The Hidden Life of Cecily Larson

Written by Ellen Baker
Review by G. J. Berger

On a cold day in November 1924, four-year-old Cecily Larson’s single mother places Cecily in a Chicago orphanage. Mother promises to return and take her back but never does. Three years later, the orphanage sells Cecily to a traveling circus. She becomes part of a bareback riding team, falls in love with a roustabout, injures her knee and wrist, and is kicked out of the circus. Eighty years later, Cecily, now a 94-year-old widow, lives alone in a Minnesota small town. A hard fall in her too-big house lands her in the local hospital. Her daughter, Liz, helps her recover, as do granddaughter Molly, fourteen-year-old great-grandson Caden, and even Caden’s divorced father. This makes the perfect setting for Caden’s honors bio project—collecting DNA samples from four generations and checking everyone’s background.
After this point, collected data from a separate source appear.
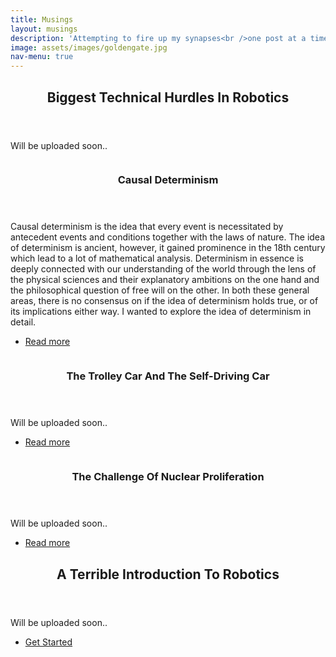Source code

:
 ```yaml
---
title: Musings
layout: musings
description: 'Attempting to fire up my synapses<br />one post at a time'
image: assets/images/goldengate.jpg
nav-menu: true
---
```


<!-- Main -->
<div id="main">

<!-- One -->
<section id="one">
	<div class="inner">
		<header class="major">
			<h2>Biggest Technical Hurdles In Robotics</h2>
		</header>
		<p>Will be uploaded soon..</p>
	</div>
</section>

<!-- Two -->
<section id="two" class="spotlights">
	<section>
		<a href="generic.html" class="image">
			<img src="{% link assets/images/railwaylines.jpeg %}" alt="" data-position="center center" />
		</a>
		<div class="content">
			<div class="inner">
				<header class="major">
					<h3>Causal Determinism</h3>
				</header>
				<p>Causal determinism is the idea that every event is necessitated by antecedent events and conditions together with the laws of nature. The idea of determinism is ancient, however, it gained prominence in the 18th century which lead to a lot of mathematical analysis. Determinism in essence is deeply connected with our understanding of the world through the lens of the physical sciences and their explanatory ambitions on the one hand and the philosophical question of free will on the other. In both these general areas, there is no consensus on if the idea of determinism holds true, or of its implications either way. I wanted to explore the idea of determinism in detail.</p>
				<ul class="actions">
					<li><a href="causaldeterminism.html" class="button">Read more</a></li>
				</ul>
			</div>
		</div>
	</section>
	<section>
		<a href="generic.html" class="image">
			<img src="{% link assets/images/pic09.jpg %}" alt="" data-position="top center" />
		</a>
		<div class="content">
			<div class="inner">
				<header class="major">
					<h3>The Trolley Car And The Self-Driving Car</h3>
				</header>
				<p>Will be uploaded soon..</p>
				<ul class="actions">
					<li><a href="generic.html" class="button">Read more</a></li>
				</ul>
			</div>
		</div>
	</section>
	<section>
		<a href="generic.html" class="image">
			<img src="{% link assets/images/pic10.jpg %}" alt="" data-position="25% 25%" />
		</a>
		<div class="content">
			<div class="inner">
				<header class="major">
					<h3>The Challenge Of Nuclear Proliferation</h3>
				</header>
				<p>Will be uploaded soon..</p>
				<ul class="actions">
					<li><a href="generic.html" class="button">Read more</a></li>
				</ul>
			</div>
		</div>
	</section>
</section>

<!-- Three -->
<section id="three">
	<div class="inner">
		<header class="major">
			<h2>A Terrible Introduction To Robotics</h2>
		</header>
		<p>Will be uploaded soon..</p>
		<ul class="actions">
			<li><a href="generic.html" class="button next">Get Started</a></li>
		</ul>
	</div>
</section>

</div>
The timelines of Cecily’s early life and that of her family in 2015 unfold side-by-side. Bit by bit, readers and Cecily’s modern-day family learn of Cecily’s hidden past, long-buried heartaches and survival. Author Baker adds subplots of other health scares, sexual abuse, alcoholism, more orphans with other adoptions, and faraway strangers sending in for their own DNA searches.

This novel delves deeply into human cruelty and kindness, evolving racism, the Depression’s crushing impact on common people, and relationships based on love or arranged to satisfy social expectations. Through it all, the main and secondary characters ring true and are easy to abhor or admire. The detailed settings fit the time and place. Several plot twists require readers to suspend belief, and some dialogue passages are too long and too perfect. But overall, this is an intense true-to-life literary family saga spanning ninety years. Recommended.